Ему заплатили прилично — четыре шиллинга, — и теперь он безмолвно взирал на эти монеты, будто на обескураживающие условия унылой задачи. Медленное перемещение сокровища во внутренний карман потребовало долгих и сосредоточенных поисков в глубинах ветхого одеяния. Фигура кэбмена была приземистой и негибкой. Худощавый Стиви, слегка ссутулившись и глубоко засунув руки в карманы теплого пальто, надув губы, стоял у края дорожки.
Кэбмен вдруг приостановил свои неторопливые движения — казалось, его поразило какое-то смутное воспоминание.
— А, парень? — прошептал он. — Ты ведь узнаешь его снова, верно?
Стиви уставился на лошадь, зад которой теперь, когда кэб опустел, казался как-то чрезмерно приподнятым. Небольшой жесткий хвост был словно смеха ради приделан к нему злым шутником; с противоположной стороны тощая, плоская шея, похожая на доску, покрытую старой конской шкурой, клонилась к земле под весом огромной костлявой головы.
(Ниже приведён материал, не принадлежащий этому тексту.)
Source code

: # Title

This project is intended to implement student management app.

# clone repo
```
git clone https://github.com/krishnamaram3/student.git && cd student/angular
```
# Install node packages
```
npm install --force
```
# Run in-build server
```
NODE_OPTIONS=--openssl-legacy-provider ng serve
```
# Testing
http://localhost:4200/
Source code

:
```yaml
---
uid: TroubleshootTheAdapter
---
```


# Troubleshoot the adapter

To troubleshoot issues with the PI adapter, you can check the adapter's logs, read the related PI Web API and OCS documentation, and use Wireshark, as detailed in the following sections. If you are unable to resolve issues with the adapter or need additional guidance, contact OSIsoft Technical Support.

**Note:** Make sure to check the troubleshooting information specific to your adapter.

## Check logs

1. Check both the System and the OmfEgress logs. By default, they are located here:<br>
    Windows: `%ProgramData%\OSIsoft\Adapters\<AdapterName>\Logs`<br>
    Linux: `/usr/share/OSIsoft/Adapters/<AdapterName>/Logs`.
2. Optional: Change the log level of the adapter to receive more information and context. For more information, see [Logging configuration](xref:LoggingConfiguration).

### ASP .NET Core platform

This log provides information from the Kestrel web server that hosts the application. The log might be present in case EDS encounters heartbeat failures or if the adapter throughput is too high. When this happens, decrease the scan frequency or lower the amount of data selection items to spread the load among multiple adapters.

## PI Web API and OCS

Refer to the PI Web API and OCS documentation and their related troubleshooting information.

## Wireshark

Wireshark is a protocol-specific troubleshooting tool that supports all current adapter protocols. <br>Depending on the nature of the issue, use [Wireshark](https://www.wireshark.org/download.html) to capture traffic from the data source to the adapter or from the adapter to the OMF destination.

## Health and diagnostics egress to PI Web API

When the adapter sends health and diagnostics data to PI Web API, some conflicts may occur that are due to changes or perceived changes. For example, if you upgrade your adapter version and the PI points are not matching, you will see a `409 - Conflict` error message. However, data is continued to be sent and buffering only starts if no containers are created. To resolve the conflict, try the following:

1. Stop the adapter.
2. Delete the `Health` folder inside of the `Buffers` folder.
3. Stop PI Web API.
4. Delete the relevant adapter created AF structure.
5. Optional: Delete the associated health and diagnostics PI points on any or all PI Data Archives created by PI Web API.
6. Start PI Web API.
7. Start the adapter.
Уши небрежно торчали под разными углами; в душном и неподвижном воздухе от ребер и позвоночника этого зловещего и безмолвного обитателя земли подымался пар.
Железным крюком, высовывающимся из рваного, засаленного рукава, кэбмен легонько толкнул Стиви в грудь.
— Смотри, молодчик. А вот тебе бы посидеть за этой клячей часов эдак до двух ночи, а?
Стиви отрешенно смотрел в маленькие свирепые глазки с красными у краев веками.
— Он не хромает, — выразительно шептал извозчик, — болячек на нем нету. Вот так. А вот ты бы…
Его напряженный, почти неслышный голос казался каким-то яростно заговорщическим. В отрешенном взгляде Стиви медленно возникал испуг.
— Ты прикинь, прикинь — до трех-четырех часов ночи. Холодно, жрать охота. Ждешь ездоков. Пьяниц всяких.
Его ярко-пурпурные щеки щетинились седыми волосами; словно перепачканный соком ягод Силен у Вергилия, рассказывавший простодушным сицилийским пастухам об олимпийских богах[80], он поведал Стиви о том, как живут люди, чьи страдания велики, а бессмертие отнюдь не гарантировано.
— Я по ночам вожу, такое дело, — шептал он с каким-то хвастливым раздражением. — Выбирать не приходится — дома-то женка да четверо ребятишек.
Чудовищность заявления кэбмена о наличии у него потомства словно поразила мир немотою. Воцарилась тишина. Пар, подымавшийся от боков старой клячи, жеребца апокалиптической беды[81], клубился в свете принадлежащего благотворительному учреждению газового фонаря.
Кэбмен буркнул что-то невнятное, потом снова послышался таинственный шепот:
— Да, брат, непросто все в этом мире.
Лицо Стиви начало подергиваться, и наконец его чувства прорвались наружу с обычной для него лаконичностью:
— Плохо! Плохо!
Он не мог отвести взгляда от ребер лошади и стоял неловкий и печальный, словно боялся оглянуться вокруг и увидеть, насколько плох этот мир. Со своей тонкой фигурой, розовыми губами и бледным, чистым лицом он выглядел хрупким ребенком, несмотря на покрывавший его щеки золотистый пушок. Губы его были испуганно, по-детски надуты. Кэбмен, невысокий ростом и широкоплечий, не сводил с него маленьких свирепых глазок, которые словно разъедала прозрачная и жгучая жидкость.
— Тяжко клячам, да чертовски тяжелей бедолагам вроде меня, — чуть слышно просипел он.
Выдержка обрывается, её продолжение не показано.